• [YOUR OBJECTIVE] Which of the lines below hold "support"? Please return each one.

• [DATA FOR THIS EXERCISE]
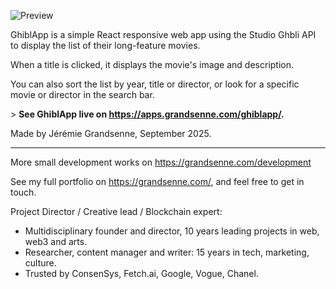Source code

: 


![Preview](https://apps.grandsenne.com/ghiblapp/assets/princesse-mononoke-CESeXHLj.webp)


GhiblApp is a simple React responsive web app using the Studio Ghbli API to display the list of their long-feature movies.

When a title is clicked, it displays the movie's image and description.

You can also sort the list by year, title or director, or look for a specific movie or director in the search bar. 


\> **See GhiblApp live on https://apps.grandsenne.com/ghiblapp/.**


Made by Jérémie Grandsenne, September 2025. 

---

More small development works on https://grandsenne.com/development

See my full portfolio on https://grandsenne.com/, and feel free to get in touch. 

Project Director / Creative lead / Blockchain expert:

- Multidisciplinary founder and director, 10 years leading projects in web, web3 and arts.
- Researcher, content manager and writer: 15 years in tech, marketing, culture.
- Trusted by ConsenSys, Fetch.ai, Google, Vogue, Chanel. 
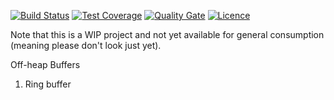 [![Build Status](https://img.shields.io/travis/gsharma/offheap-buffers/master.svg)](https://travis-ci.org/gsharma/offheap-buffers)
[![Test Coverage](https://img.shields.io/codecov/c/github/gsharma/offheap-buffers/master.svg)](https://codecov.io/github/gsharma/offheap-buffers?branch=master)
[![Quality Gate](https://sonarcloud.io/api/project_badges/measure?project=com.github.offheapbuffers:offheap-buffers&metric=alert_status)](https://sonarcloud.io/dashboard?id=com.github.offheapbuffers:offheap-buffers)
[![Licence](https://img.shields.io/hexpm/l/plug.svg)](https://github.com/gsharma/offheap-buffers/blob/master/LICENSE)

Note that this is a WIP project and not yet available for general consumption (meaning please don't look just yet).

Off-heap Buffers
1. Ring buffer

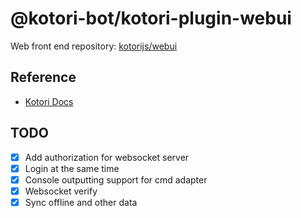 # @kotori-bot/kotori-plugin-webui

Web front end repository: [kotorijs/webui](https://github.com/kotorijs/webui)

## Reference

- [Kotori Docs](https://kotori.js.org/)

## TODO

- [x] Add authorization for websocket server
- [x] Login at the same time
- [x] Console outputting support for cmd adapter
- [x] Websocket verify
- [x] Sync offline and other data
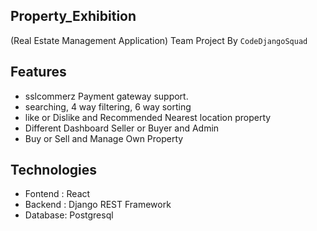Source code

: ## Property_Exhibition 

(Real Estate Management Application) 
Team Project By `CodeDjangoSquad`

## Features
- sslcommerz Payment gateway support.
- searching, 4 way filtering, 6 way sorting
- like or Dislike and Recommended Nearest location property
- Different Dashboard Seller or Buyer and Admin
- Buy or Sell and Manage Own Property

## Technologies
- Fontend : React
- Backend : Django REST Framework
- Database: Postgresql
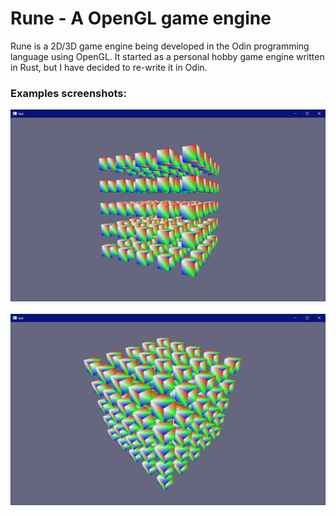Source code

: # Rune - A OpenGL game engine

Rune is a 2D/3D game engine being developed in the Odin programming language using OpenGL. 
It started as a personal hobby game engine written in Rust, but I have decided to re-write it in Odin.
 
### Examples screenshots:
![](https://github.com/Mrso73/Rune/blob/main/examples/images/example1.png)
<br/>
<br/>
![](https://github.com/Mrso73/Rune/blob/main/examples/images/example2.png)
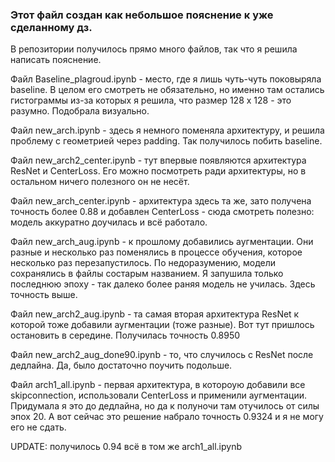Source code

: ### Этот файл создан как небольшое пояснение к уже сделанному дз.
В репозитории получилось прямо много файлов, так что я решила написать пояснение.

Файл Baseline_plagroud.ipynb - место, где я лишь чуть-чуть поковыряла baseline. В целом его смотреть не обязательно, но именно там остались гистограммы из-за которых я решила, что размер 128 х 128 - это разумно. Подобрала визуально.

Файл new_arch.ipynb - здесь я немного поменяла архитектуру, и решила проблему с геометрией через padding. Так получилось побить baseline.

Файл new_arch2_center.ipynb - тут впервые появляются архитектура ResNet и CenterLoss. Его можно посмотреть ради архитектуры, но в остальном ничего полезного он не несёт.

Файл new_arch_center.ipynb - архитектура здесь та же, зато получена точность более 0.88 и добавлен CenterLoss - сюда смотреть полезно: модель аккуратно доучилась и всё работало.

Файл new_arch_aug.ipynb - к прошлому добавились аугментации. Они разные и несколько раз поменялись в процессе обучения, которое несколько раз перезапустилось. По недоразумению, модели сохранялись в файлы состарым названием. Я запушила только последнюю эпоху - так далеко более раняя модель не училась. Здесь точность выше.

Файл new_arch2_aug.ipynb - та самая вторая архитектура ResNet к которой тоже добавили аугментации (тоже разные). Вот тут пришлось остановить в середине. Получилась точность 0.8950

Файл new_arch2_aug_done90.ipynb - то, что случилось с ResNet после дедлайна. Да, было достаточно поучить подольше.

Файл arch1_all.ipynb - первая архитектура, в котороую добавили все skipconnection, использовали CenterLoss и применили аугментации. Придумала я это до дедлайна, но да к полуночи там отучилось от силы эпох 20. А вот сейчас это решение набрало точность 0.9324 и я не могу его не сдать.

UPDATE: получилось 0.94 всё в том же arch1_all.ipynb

• [WRITTEN ANSWER]
- [x] Console outputting support for cmd adapter
- sslcommerz Payment gateway support.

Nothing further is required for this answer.